## What to do
One range is to be output from the listing below, exactly as written: the line with "Across all experiments, Bayesian" to the line with "To make the", both kept.

## Task inputs
== Segment start ==
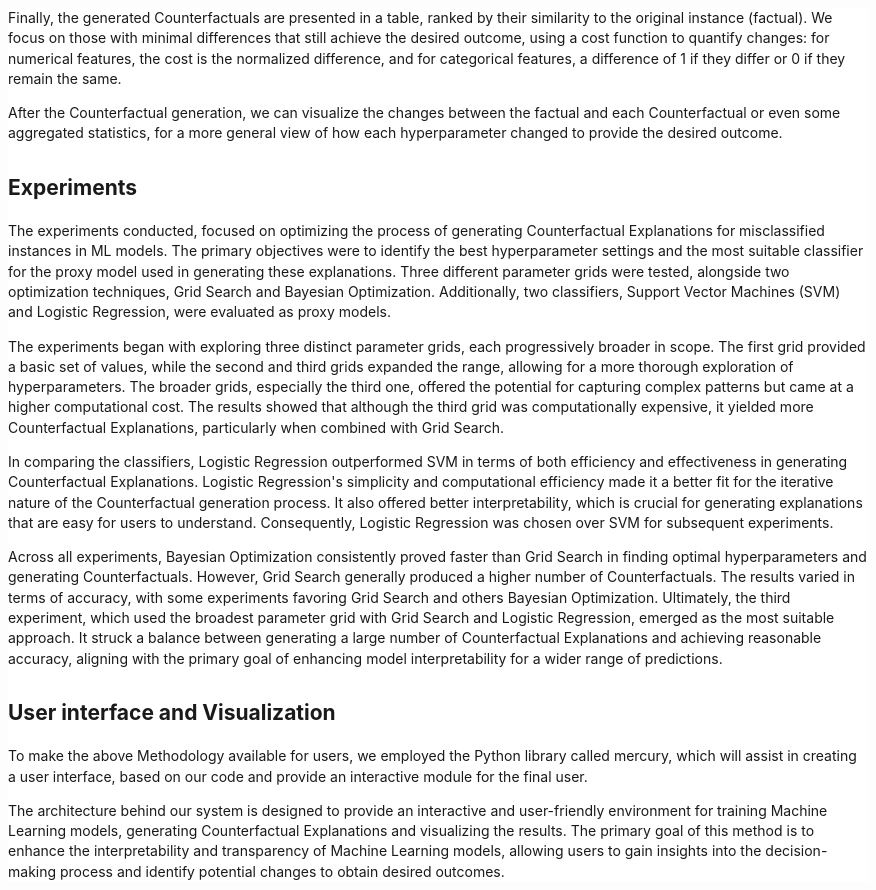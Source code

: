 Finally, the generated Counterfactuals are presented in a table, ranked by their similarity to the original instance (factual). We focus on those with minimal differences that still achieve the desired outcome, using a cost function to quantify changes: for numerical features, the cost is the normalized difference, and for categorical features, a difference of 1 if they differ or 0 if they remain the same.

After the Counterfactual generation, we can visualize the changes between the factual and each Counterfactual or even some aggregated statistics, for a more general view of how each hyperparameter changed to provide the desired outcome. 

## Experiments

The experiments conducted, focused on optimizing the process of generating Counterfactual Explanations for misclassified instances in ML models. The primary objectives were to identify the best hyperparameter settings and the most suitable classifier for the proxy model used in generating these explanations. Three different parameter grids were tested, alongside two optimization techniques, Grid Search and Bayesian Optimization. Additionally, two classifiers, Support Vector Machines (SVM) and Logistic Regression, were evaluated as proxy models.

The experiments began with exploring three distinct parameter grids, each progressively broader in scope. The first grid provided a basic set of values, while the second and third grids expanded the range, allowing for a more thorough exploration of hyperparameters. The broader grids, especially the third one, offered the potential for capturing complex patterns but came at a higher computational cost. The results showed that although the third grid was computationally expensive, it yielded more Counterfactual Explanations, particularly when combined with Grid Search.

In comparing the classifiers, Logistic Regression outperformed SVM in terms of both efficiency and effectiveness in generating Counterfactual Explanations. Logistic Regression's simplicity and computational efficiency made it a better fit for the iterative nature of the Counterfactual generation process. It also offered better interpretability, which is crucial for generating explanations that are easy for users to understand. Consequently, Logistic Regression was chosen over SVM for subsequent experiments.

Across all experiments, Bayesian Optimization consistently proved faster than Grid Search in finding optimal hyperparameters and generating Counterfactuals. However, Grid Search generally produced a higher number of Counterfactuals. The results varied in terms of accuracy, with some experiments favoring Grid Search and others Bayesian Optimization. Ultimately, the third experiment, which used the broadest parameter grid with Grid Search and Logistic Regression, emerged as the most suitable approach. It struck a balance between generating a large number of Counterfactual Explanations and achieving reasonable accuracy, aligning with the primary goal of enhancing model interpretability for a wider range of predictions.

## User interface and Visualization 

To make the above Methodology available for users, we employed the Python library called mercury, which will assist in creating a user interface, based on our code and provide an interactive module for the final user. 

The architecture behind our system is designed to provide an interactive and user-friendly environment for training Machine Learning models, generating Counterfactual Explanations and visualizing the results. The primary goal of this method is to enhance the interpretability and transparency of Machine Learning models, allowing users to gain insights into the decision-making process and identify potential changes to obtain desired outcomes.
== Segment end ==
## Answer box
Across all experiments, Bayesian Optimization consistently proved faster than Grid Search in finding optimal hyperparameters and generating Counterfactuals. However, Grid Search generally produced a higher number of Counterfactuals. The results varied in terms of accuracy, with some experiments favoring Grid Search and others Bayesian Optimization. Ultimately, the third experiment, which used the broadest parameter grid with Grid Search and Logistic Regression, emerged as the most suitable approach. It struck a balance between generating a large number of Counterfactual Explanations and achieving reasonable accuracy, aligning with the primary goal of enhancing model interpretability for a wider range of predictions.

## User interface and Visualization 

To make the above Methodology available for users, we employed the Python library called mercury, which will assist in creating a user interface, based on our code and provide an interactive module for the final user. 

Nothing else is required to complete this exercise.